Selon la tradition tibétaine ultérieure, la princesse chinoise Wencheng (-680), épouse du roi Songtsen Gampo (Tsenpo Qi Zunglongzan, c. 617-649/50), aurait introduit le bouddhisme (chinois) au Tibet en emportant dans sa dot de nombreuses fascicules parmi lesquels des sūtra, ainsi que la fameuse statue Jowo du Jokhang[8]. Les sources tibétaines les plus anciennes, les “Anciens annales tibétains” (écrits sur le dos d’un manuscrit du Sūtra du Lotus[9]) couvrent la période de 650 à 748 et de 743 à 765. On y apprend notamment le rôle joué par la Tri Malö, mère de l’empereur Tridu Songtsen (mort en 704), qui gérait les affaires après la mort de son fils, et organisa le mariage (1710-1711) de son petit-fils Gyel Tsukru/Tri Detsuk-tsen (712-755) avec la princesse chinoise Jincheng Gongzhu (-739)[10]. Celle-ci promeut le bouddhisme et établit une communauté monastique avec des moines du Khotan. En 755, un groupe de nobles tibétains anti-bouddhistes mirent fin au règne du roi Tri Detsuk-tsen par un coup d’état. C’est son fils de 13 ans Tri Songdetsen (mort en 797) qui prit la suite[11]. Trisong Detsen aurait déclaré le bouddhisme religion d'État et commencé une répression de l'ancienne religion tibétaine (le bön). Autour de 792-794 aurait eu lieu le “Concile de Lhassa” au sujet de l’adoption du bouddhisme chinois ou indien. La tradition le fait choisir le bouddhisme indien, mais selon certaines sources, le roi aurait décidé en faveur du bouddhisme chinois.”[12]

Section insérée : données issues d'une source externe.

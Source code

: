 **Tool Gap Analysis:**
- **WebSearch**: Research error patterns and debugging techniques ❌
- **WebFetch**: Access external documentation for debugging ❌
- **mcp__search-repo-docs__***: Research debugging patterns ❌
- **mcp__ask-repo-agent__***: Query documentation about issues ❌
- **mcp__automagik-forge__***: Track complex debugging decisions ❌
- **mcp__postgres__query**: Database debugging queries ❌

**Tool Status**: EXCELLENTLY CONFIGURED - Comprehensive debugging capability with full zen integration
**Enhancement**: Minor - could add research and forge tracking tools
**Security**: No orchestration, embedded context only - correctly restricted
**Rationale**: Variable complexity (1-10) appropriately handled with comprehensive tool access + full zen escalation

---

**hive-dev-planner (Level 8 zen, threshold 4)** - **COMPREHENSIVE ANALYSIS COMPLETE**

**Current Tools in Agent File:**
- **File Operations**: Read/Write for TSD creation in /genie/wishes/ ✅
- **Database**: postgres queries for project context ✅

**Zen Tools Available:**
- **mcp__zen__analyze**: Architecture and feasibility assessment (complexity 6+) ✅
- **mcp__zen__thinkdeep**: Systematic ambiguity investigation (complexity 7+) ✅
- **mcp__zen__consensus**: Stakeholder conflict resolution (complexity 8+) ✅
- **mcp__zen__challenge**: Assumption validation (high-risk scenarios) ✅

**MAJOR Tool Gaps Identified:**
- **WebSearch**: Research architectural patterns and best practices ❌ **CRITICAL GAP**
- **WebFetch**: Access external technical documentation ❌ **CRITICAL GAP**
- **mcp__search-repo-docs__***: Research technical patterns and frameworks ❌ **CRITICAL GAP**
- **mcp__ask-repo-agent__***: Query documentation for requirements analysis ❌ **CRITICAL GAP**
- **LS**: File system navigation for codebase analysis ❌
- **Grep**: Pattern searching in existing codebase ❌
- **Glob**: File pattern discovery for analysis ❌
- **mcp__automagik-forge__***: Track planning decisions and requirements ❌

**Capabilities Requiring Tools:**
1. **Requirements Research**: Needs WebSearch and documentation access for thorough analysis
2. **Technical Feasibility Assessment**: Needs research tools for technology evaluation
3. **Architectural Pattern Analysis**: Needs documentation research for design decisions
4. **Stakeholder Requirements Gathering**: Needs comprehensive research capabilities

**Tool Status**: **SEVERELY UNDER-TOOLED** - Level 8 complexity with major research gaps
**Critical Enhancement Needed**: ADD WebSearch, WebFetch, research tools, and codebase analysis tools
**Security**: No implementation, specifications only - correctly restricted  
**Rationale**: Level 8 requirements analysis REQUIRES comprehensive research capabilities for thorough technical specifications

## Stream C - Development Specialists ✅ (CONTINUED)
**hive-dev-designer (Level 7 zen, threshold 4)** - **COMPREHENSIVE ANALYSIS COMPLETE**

Le manuscrit 4646 du Fonds Pelliot chinois de la Bibliothèque Nationale de Paris, est intitulé Préface de la ratification des vrais principes du grand véhicule d’éveil subit et a été rédigé par Wang Si à la demande de maître Mahāyāna. Il y est écrit que le grand maître de Dhyāna Mahāyāna « conféra de secrètes initiations au Dhyāna » et que « l’impératrice, de la famille Mou-Lou (‘Bro[13])…aussitôt prise d’une dévote ardeur, fut illuminée d’un seul coup. » Elle se rasa la tête, se couvrit du vêtement foncé et prêcha la Loi du Grand Véhicule. En 794, « fut enfin promulgué ce grand édit : « La Doctrine du Dhyāna qu’enseigne Mahāyāna est un développement parfaitement fondé du texte des sūtra ; il n’y a pas la moindre erreur. Que désormais religieux et laïcs soient autorisés à pratiquer et à s’exercer selon cette Loi ![14] » Extrait du blog L'approche simultanée au Tibet du 18/11/2011
Dans cette “première période de propagation” du bouddhisme au Tibet, quoi qu’en dise la tradition ultérieure, l’apport du bouddhisme chinois, comme celui des régions au Nord du Tibet et de l’Asie centrale, fut sans doute déterminant. Un bouddhisme davantage substantialiste “dhātu-vāda”, renforcé par le bouddhisme ésotérique.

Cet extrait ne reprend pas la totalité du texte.